Assignment 1 - CS743
Fall, 2014
Overview
This assignment has two parts:
- Create a new database and load it with Canadian census data.
- Write and run SQL queries against this database to answer
to questions about these data.
This is an individual assignment.
Creating and Loading the Database
To create and load the database, you will need to take the following
steps.
- Install a relational DBMS of your choice on your machine.
You may work with any relational DBMS you choose. If you are
not sure, PostgreSQL is a good choices.
It is open source and free to use, and it runs on multiple platforms.
- Create an empty database.
- Create (empty) tables to hold the data.
- Load data into the tables from the supplied data files.
There are two data files that you should load into your database.
Both of the files have been published by Statistics Canada at
data.gc.ca
To load each file, you will need to create a table, or tables, in the
database to hold the data from the file, and then load the data from
the file into the table(s).
It is up to you how to define these tables, and how to use your
database system's load utility to load the tables.
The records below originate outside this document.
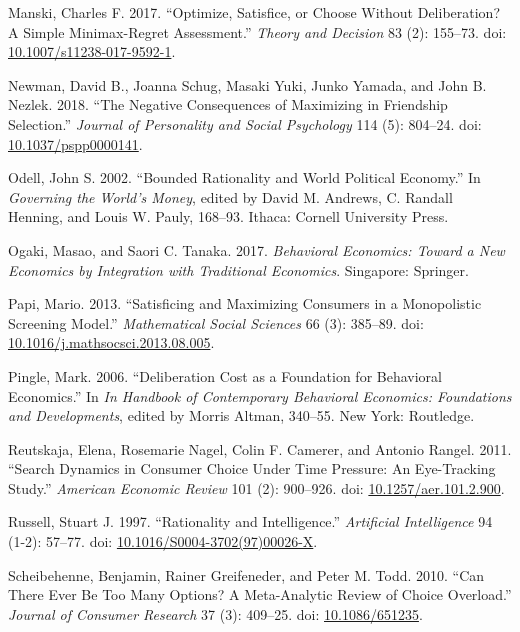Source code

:\documentclass[
  10pt,
  letterpaper,
  DIV=11,
  numbers=noendperiod,
  twoside]{scrartcl}
\newlength{\cslhangindent}
\newenvironment{CSLReferences}[2] %
 {\begin{list}{}{%
  \setlength{\itemindent}{0pt}
  \setlength{\leftmargin}{0pt}
  \setlength{\parsep}{0pt}
  \ifodd #1
   \setlength{\leftmargin}{\cslhangindent}
   \setlength{\itemindent}{-1\cslhangindent}
  \fi
  \setlength{\itemsep}{#2\baselineskip}}}
 {\end{list}}
\begin{document}
\begin{CSLReferences}{1}{0}
Manski, Charles F. 2017. {``Optimize, Satisfice, or Choose Without
Deliberation? A Simple Minimax-Regret Assessment.''} \emph{Theory and
Decision} 83 (2): 155--73. doi:
\href{https://doi.org/10.1007/s11238-017-9592-1}{10.1007/s11238-017-9592-1}.

Newman, David B., Joanna Schug, Masaki Yuki, Junko Yamada, and John B.
Nezlek. 2018. {``The Negative Consequences of Maximizing in Friendship
Selection.''} \emph{Journal of Personality and Social Psychology} 114
(5): 804--24. doi:
\href{https://doi.org/10.1037/pspp0000141}{10.1037/pspp0000141}.

Odell, John S. 2002. {``Bounded Rationality and World Political
Economy.''} In \emph{Governing the World's Money}, edited by David M.
Andrews, C. Randall Henning, and Louis W. Pauly, 168--93. Ithaca:
Cornell University Press.

Ogaki, Masao, and Saori C. Tanaka. 2017. \emph{Behavioral Economics:
Toward a New Economics by Integration with Traditional Economics}.
Singapore: Springer.

Papi, Mario. 2013. {``Satisficing and Maximizing Consumers in a
Monopolistic Screening Model.''} \emph{Mathematical Social Sciences} 66
(3): 385--89. doi:
\href{https://doi.org/10.1016/j.mathsocsci.2013.08.005}{10.1016/j.mathsocsci.2013.08.005}.

Pingle, Mark. 2006. {``Deliberation Cost as a Foundation for Behavioral
Economics.''} In \emph{In Handbook of Contemporary Behavioral Economics:
Foundations and Developments}, edited by Morris Altman, 340--55. New
York: Routledge.

Reutskaja, Elena, Rosemarie Nagel, Colin F. Camerer, and Antonio Rangel.
2011. {``Search Dynamics in Consumer Choice Under Time Pressure: An
Eye-Tracking Study.''} \emph{American Economic Review} 101 (2):
900--926. doi:
\href{https://doi.org/10.1257/aer.101.2.900}{10.1257/aer.101.2.900}.

Russell, Stuart J. 1997. {``Rationality and Intelligence.''}
\emph{Artificial Intelligence} 94 (1-2): 57--77. doi:
\href{https://doi.org/10.1016/S0004-3702(97)00026-X}{10.1016/S0004-3702(97)00026-X}.

Scheibehenne, Benjamin, Rainer Greifeneder, and Peter M. Todd. 2010.
{``Can There Ever Be Too Many Options? A Meta-Analytic Review of Choice
Overload.''} \emph{Journal of Consumer Research} 37 (3): 409--25. doi:
\href{https://doi.org/10.1086/651235}{10.1086/651235}.


\end{CSLReferences}
\end{document}
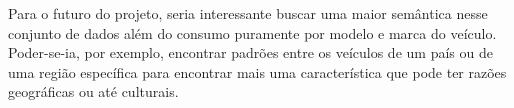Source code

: \documentclass{report}
\begin{document}
Para o futuro do projeto, seria interessante buscar uma maior semântica nesse conjunto de dados além do consumo puramente por modelo e marca do veículo. Poder-se-ia, por exemplo, encontrar
padrões entre os veículos de um país ou de uma região específica para encontrar mais uma característica que pode ter razões geográficas ou até culturais.

\clearpage
\printbibliography
\thispagestyle{empty}
\end{document}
You may also wish to "massage" the data files a bit before loading
them, to make them easier to load into the tables you define.
If you decide to work with PostgreSQL,
please see the appendix for some somewhat more
specific information about installing and running PostgreSQL for this
assignment.
Database Queries
Once the database has been created and the data are loaded,
it should be possible for you to run queries against the database.
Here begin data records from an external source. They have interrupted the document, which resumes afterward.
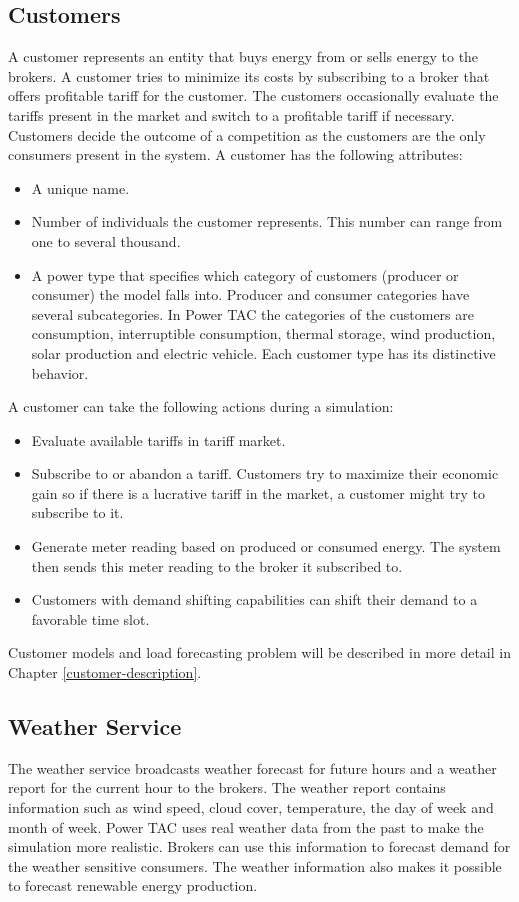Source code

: \subsection{Customers}
A customer represents an entity that buys energy from or sells energy to the brokers. A customer tries to minimize its costs by subscribing to a broker that offers profitable tariff for the customer. The customers occasionally evaluate the tariffs present in the market and switch to a profitable tariff if necessary. Customers decide the outcome of a competition as the customers are the only consumers present in the system. A customer has the following attributes:
\begin{itemize}  
\item A unique name. 
\item Number of individuals the customer represents. This number can range from one to several thousand. 
\item A power type that specifies which category of customers (producer or consumer) the model falls into. Producer and consumer categories have several subcategories. In Power TAC the categories of the customers are consumption, interruptible consumption, thermal storage, wind production, solar production and electric vehicle. Each customer type has its distinctive behavior. 
\end{itemize}

A customer can take the following actions during a simulation:
\begin{itemize}  
\item Evaluate available tariffs in tariff market.
\item Subscribe to or abandon a tariff. Customers try to maximize their economic gain so if there is a lucrative tariff in the market, a customer might try to subscribe to it.
\item Generate meter reading based on produced or consumed energy. The system then sends this meter reading to the broker it subscribed to. 
\item Customers with demand shifting capabilities can shift their demand to a favorable time slot.
\end{itemize}
 
Customer models and load forecasting problem will be described in more detail in Chapter \ref{customer-description}.

\subsection{Weather Service}
The weather service broadcasts weather forecast for future hours and a weather report for the current hour to the brokers. The weather report contains information such as wind speed, cloud cover, temperature, the day of week and month of week. Power TAC uses real weather data from the past to make the simulation more realistic. Brokers can use this information to forecast demand for the weather sensitive consumers. The weather information also makes it possible to forecast renewable energy production.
Write SQL queries to answer each of the following questions.
You may wish to define some views to simplify these queries.
If you do, be sure to submit your view definitions in addition
to your queries.
- Produce a listing of the names and 2011 populations of the
10 most populous census divisions in Ontario, in decreasing order
of population.
- Which census division has the largest number of french-speaking
children per square kilometer? For the puposes of this question, consider
anyone under the age of 15 to be a child.
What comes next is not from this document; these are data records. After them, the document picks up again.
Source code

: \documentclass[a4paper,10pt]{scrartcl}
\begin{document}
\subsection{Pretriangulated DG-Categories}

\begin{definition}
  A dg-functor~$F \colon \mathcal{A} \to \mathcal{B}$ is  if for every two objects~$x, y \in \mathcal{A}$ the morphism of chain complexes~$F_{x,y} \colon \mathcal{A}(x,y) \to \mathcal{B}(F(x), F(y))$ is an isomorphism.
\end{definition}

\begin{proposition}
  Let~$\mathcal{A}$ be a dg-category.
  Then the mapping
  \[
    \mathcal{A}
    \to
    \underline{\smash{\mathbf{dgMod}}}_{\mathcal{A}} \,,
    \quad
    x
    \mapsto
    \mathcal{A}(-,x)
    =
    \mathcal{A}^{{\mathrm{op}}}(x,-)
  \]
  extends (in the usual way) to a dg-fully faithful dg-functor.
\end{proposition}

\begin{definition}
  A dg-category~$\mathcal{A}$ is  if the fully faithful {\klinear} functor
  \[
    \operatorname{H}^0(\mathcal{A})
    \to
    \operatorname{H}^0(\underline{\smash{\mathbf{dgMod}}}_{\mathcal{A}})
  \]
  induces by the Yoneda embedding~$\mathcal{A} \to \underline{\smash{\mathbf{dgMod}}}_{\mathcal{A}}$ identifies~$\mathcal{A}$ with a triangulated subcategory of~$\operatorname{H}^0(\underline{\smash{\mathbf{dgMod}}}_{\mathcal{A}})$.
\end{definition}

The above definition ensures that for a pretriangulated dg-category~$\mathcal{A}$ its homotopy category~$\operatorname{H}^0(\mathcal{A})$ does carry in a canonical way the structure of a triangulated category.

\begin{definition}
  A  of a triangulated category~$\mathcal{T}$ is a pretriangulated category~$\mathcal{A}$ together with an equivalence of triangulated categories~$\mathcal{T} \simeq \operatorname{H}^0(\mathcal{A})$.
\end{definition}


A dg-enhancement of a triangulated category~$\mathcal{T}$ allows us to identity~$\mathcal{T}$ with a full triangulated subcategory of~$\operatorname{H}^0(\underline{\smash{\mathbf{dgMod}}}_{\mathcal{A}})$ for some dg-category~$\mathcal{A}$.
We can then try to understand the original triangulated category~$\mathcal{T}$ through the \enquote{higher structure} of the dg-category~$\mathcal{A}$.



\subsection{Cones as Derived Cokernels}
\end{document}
- In which census divisions is the use of french growing?
For the purposes of this question, consider french to be growing
if the percentage of french speakers among senior citizens (age 65
and up) is smaller than the percentage of french speakers among
children (under age 15).
- What is the total 2011 population of each Canadian province or
territory?
- Which census divisions have the highest percentage of young
people? For the purposes of this question, consider young people
to be those under 25 years old. List the top ten divisions, showing
their names and percentages.
What to Hand In
You should submit the following for this assignment:
- The SQL CREATE TABLE commands you used to create the
table(s) into which you loaded the data files.
-
An answer to the following question:
Is the schema that you created to hold the census data in
Boyce-Codd Normal Form?
Briefly justify your answer.
-
The SQL queries you wrote to answer each of the database
questions.
-
The result you obtained for each query.
Please collect this material into a single, readable document,
in PDF format, for submission.
Be sure that your document includes your name.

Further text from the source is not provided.